Paragraf di atas mungkin lebih “biasa” dibandingkan dengan Bahasa Indonesia berikut ini:
Perjalanan ke Mal Pondok Indah membuat kami lelah. Kemacetan yang luar biasa terjadi hampir di semua perempatan di mana ada lampu pengatur lalu lintas. Sebenarnya, kemacetan itu tidak terlalu parah, jika orang-orang tidak seenaknya menggunakan jalur bis. Untunglah ada telepon genggam, sehingga kita bisa mengirimkan pesan singkat atau memainkan permainan di dalam telepon genggam. Temanku lebih beruntung karena dia membawa laptop, sehingga bisa menjelajahi internet. Saat itulah aku teringat kalau aku harus ke BCA.
Tidak ada yang salah dengan kedua paragraf tersebut. Dalam percakapan sehari-hari kita telah terbiasa menggunakan dan membentuk kata sesuai keinginan kita.
Bagaimana dengan paragraf berikut ini?
Jalan ke PI Mal bikin gue capek. Macetnya tuh amit-amit, di semua traffic light bok! Sebenernya sih, macetnya tuh gak bakal parah-parah amat kalo orang gak maen srobot tuh jalur busway. But lucky deh, gue ada hape, jadi gue bisa smsan dan ngegame. Sohib gue more lucky tuh, soalnya dia bawa laptop. Dia bisa internetan segala. Nah, saat itulah gue inget kalau gue musti ke BCA.
Bagi anak muda, paragraf paling enak dibaca mungkin adalah paragraf ketiga. Bahasa gaul dicampur dengan sedikit Bahasa Indonesia dan Inggris, jadilah Gaulnesia.
Berabad-abad yang lalu, bahasa Melayu telah menjadi “lingua franca” di Indonesia. Bahasa Melayu pada waktu itu tidaklah sekaya Bahasa Indonesia sekarang. Sebagai tonggaknya, setelah Sumpah Pemuda 1908, Bahasa Indonesia membentuk dirinya sebagai sebuah bahasa yang memiliki kaidah dan perkembangan pesat seperti sekarang ini. Demikian juga Bahasa Indonesia 5 sampai 10 tahun mendatang, pastilah akan lebih kaya dalam hal kosa kata dan ekspresi budaya.
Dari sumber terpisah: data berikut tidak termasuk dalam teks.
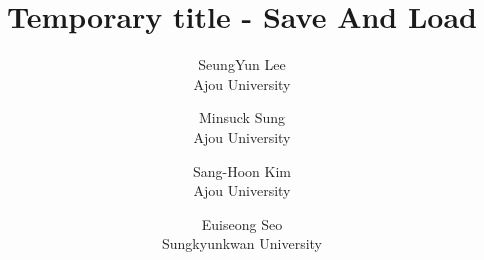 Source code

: \documentclass[letterpaper,twocolumn,10pt]{article}
\title{Temporary title - Save And Load}
\author{
{\rm SeungYun Lee}\\
Ajou University
\and
{\rm Minsuck Sung}\\
Ajou University
\and
{\rm Sang-Hoon Kim}\\
Ajou University
\and
{\rm Euiseong Seo}\\
Sungkyunkwan University
}
\date{}
\begin{document}
\maketitle

\begin{abstract}

\end{abstract}













\end{document}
Bagi pengguna Bahasa Indonesia, mungkin fenomena tiga paragraf di atas tidak terlalu dipikirkan. Pakai saja kenapa sih? Apa salahnya? Namun, bagi pengajar Bahasa Indonesia, fenomena di atas cukup memusingkan. Di sanalah awal munculnya inkonsistensi kaidah kebahasaan. Ketika siswa diminta membuat pidato dengan gaya bahasa formal, mereka akan kesulitan.
Lebih pusing lagi: pengajar Bahasa Indonesia untuk penutur asing. Nah, terbayangkah bagaimana mengajarkan bahasa yang masih terus tumbuh?